═════ PROVIDED ENTRIES
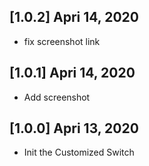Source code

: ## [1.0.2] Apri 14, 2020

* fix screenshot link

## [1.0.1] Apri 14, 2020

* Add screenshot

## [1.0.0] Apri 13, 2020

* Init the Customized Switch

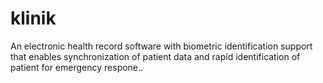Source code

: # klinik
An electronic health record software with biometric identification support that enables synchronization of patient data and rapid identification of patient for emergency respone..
══════════
═════ PROVIDED ENTRIES
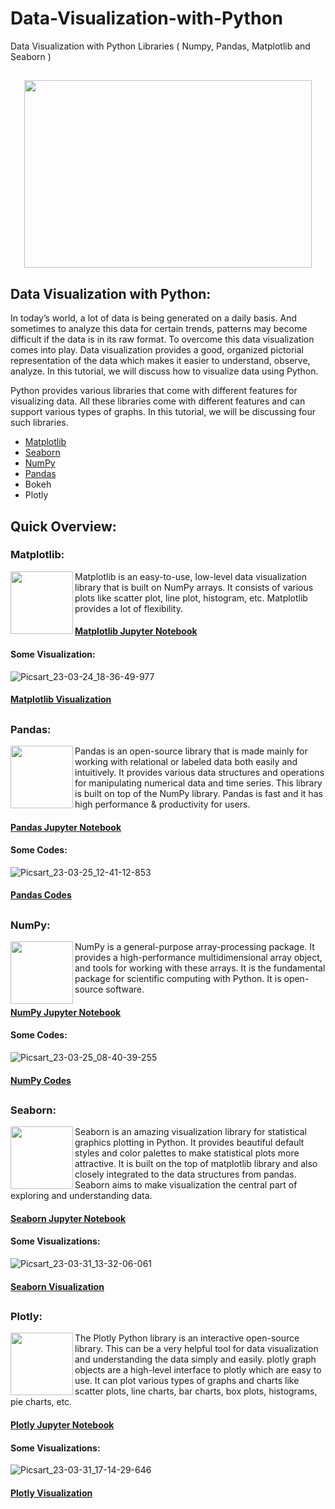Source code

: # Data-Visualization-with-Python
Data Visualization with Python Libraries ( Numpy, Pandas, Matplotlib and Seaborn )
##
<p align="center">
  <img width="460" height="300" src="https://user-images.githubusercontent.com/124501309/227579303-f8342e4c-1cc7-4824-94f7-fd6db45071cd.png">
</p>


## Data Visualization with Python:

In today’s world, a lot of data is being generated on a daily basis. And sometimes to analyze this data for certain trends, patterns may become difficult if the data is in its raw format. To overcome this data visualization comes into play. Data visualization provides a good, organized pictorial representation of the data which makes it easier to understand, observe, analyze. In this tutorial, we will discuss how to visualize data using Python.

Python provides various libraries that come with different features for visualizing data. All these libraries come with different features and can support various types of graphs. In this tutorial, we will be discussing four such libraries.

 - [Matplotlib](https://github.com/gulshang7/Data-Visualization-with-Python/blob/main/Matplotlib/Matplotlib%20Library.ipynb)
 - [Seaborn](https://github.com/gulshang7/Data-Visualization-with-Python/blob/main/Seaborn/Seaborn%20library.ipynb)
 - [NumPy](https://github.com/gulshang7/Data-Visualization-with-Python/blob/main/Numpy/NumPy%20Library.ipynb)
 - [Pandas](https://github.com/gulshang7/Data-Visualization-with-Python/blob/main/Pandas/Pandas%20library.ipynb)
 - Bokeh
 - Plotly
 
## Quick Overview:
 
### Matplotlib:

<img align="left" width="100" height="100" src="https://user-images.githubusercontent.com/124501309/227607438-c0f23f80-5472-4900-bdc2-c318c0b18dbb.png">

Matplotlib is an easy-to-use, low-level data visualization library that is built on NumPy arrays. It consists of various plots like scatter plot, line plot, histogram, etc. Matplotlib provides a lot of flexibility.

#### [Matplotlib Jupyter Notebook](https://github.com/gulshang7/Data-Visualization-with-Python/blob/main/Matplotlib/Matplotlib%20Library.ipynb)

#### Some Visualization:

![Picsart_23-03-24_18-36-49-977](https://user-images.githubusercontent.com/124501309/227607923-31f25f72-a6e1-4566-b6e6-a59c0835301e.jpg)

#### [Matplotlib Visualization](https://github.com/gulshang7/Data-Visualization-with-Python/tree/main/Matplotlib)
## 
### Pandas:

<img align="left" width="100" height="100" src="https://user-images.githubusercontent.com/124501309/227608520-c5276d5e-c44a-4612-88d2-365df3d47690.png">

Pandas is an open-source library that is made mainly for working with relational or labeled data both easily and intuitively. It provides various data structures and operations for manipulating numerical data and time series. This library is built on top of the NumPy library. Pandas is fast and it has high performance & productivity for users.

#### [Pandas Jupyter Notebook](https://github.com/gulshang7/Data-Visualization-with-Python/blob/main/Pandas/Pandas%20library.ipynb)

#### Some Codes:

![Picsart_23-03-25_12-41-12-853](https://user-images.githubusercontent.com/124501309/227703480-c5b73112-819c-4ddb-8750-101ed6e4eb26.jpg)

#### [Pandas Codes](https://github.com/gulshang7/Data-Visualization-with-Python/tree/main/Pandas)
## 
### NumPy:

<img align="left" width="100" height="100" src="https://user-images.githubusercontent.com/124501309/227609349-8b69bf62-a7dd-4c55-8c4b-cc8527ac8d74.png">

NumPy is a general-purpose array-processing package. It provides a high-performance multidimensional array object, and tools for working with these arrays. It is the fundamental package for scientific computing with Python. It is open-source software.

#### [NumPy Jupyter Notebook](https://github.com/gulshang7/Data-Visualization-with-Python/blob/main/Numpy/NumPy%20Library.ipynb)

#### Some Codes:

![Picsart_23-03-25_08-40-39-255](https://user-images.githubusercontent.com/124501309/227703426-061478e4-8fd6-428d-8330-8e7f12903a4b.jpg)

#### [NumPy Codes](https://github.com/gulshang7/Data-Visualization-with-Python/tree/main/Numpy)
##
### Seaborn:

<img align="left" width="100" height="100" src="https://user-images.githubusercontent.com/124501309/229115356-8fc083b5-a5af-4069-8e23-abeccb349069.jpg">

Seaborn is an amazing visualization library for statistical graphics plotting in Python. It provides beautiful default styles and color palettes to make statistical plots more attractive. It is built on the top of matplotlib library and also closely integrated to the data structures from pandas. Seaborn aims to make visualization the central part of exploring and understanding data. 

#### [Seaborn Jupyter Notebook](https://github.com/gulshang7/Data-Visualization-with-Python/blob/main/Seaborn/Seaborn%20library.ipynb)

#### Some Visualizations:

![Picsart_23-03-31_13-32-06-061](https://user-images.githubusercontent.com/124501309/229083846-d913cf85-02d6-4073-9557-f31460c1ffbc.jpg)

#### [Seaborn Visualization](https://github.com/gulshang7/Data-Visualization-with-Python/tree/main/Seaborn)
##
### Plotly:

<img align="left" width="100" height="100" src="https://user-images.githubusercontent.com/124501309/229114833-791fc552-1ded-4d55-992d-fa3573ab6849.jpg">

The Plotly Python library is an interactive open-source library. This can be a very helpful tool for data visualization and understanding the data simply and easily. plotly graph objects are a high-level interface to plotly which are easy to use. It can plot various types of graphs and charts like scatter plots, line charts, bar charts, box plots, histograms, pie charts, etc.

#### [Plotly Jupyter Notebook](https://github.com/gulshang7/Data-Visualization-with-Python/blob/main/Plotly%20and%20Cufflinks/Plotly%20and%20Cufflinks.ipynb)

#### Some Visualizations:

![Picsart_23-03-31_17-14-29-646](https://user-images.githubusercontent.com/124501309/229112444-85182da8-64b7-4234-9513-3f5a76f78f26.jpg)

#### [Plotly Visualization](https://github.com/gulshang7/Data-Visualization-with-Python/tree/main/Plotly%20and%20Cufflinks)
══════════
■ **INSTRUCTIONS FOR THE TASK**
Extract, without any images, the part of the material above that opens with the line containing "## [1.0.0] Apri 13, 2020" and closes with the line containing "An electronic health", both lines included.

■ **EXERCISE SOLUTION**
## [1.0.0] Apri 13, 2020

* Init the Customized Switch

Source code

: # klinik
An electronic health record software with biometric identification support that enables synchronization of patient data and rapid identification of patient for emergency respone..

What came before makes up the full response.